In other words, the information is out there, buried inside HART and fieldbus instrumentation, and all you have to do is extract it. It's not always easy, especially in mixed legacy systems.
"I'm using Foundation fieldbus [FF] in our process plant, and I have problems with the instruments due to the architecture," laments Jorge Cano, process control engineer at MetMex Penoles, in TorreÂ³n, Coah, Mexico. "We have a Rockwell ControlLogix PLC, but all interface to FF is with National Instruments FF Configurator software." Cano is using Rosemount instrumentation and Rockwell RSView 32 software. "The results are bad.
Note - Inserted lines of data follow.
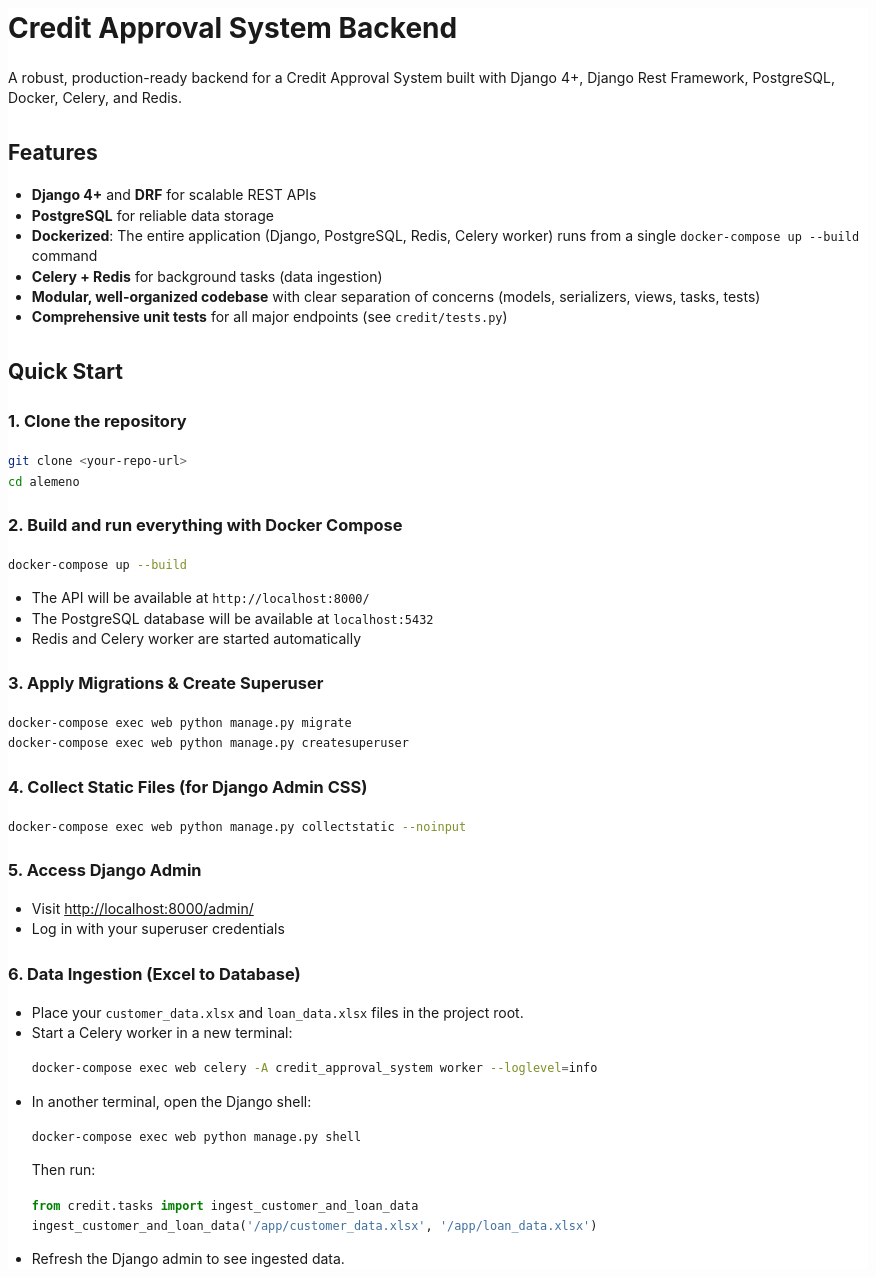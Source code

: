 # Credit Approval System Backend

A robust, production-ready backend for a Credit Approval System built with Django 4+, Django Rest Framework, PostgreSQL, Docker, Celery, and Redis.

## Features
- **Django 4+** and **DRF** for scalable REST APIs
- **PostgreSQL** for reliable data storage
- **Dockerized**: The entire application (Django, PostgreSQL, Redis, Celery worker) runs from a single `docker-compose up --build` command
- **Celery + Redis** for background tasks (data ingestion)
- **Modular, well-organized codebase** with clear separation of concerns (models, serializers, views, tasks, tests)
- **Comprehensive unit tests** for all major endpoints (see `credit/tests.py`)

## Quick Start

### 1. Clone the repository
```bash
git clone <your-repo-url>
cd alemeno
```

### 2. Build and run everything with Docker Compose
```bash
docker-compose up --build
```
- The API will be available at `http://localhost:8000/`
- The PostgreSQL database will be available at `localhost:5432`
- Redis and Celery worker are started automatically

### 3. Apply Migrations & Create Superuser
```bash
docker-compose exec web python manage.py migrate
docker-compose exec web python manage.py createsuperuser
```

### 4. Collect Static Files (for Django Admin CSS)
```bash
docker-compose exec web python manage.py collectstatic --noinput
```

### 5. Access Django Admin
- Visit [http://localhost:8000/admin/](http://localhost:8000/admin/)
- Log in with your superuser credentials

### 6. Data Ingestion (Excel to Database)
- Place your `customer_data.xlsx` and `loan_data.xlsx` files in the project root.
- Start a Celery worker in a new terminal:
  ```bash
  docker-compose exec web celery -A credit_approval_system worker --loglevel=info
  ```
- In another terminal, open the Django shell:
  ```bash
  docker-compose exec web python manage.py shell
  ```
  Then run:
  ```python
  from credit.tasks import ingest_customer_and_loan_data
  ingest_customer_and_loan_data('/app/customer_data.xlsx', '/app/loan_data.xlsx')
  ```
- Refresh the Django admin to see ingested data.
The maintenance costs are very high, process improvements are difficult to implement, and failures in our process and equipment occur many times. I have plans to migrate to Plant Web with our platform."
With all due respect to the equipment named, such problems are not rare and are not caused by the equipment. We hear from many engineers that bringing up a fieldbus system of any kind can be a bear. But there has been progress. Perhaps in a year or so there may be better software available that will let you obtain the necessary maintenance information from HART and fieldbus more easily.
Once you obtain the necessary field data, a host of software packages is available to help you interpret data, analyze conditions, predict problems, and recommend solutions. These range from CMMS packages that help schedule maintenance procedures to performance monitoring software that analyzes plant data and looks for loops that are not performing up to snuff.
RCM is such a major change from the old, easily understandable preventive maintenance techniques, it's no wonder that engineers are reporting mixed results.
"We use Emerson's AMS on control system equipment," says Joe Pittman, principal safety systems specialist at Lyondell/Equistar Chemical, Channelview Texas. "Other than an automated documentation system, I have seen little benefit on the sensor side. It has provided benefit on the valve side, with the ability to do valve scanning and define which valves need to be pulled and repaired during turnarounds."
Such systems also require a major change in attitude. "Syncrude has an AMS server from Emerson in parallel with its Honeywell TDC 3000 system," says Ian Verhappen, instrument engineer at Syncrude in Fort McMurray, Alberta. "It has not been integrated with the remainder of the maintenance software system for two reasons: first, bureaucracy; second, buy-in from the maintenance team and their supervisors, who do not understand these systems require work to get results. As with many engineering projects, the biggest hurdle is not introducing the technology, but rather the culture change required after the fact to use it effectively."
In other words, the tools to implement an RCM system are available. You just have to conquer a few minor obstacles--such as fieldbus idiosyncracies, bureaucracies, old equipment failure theories, politics, and maintenance department mindsets--to make it work.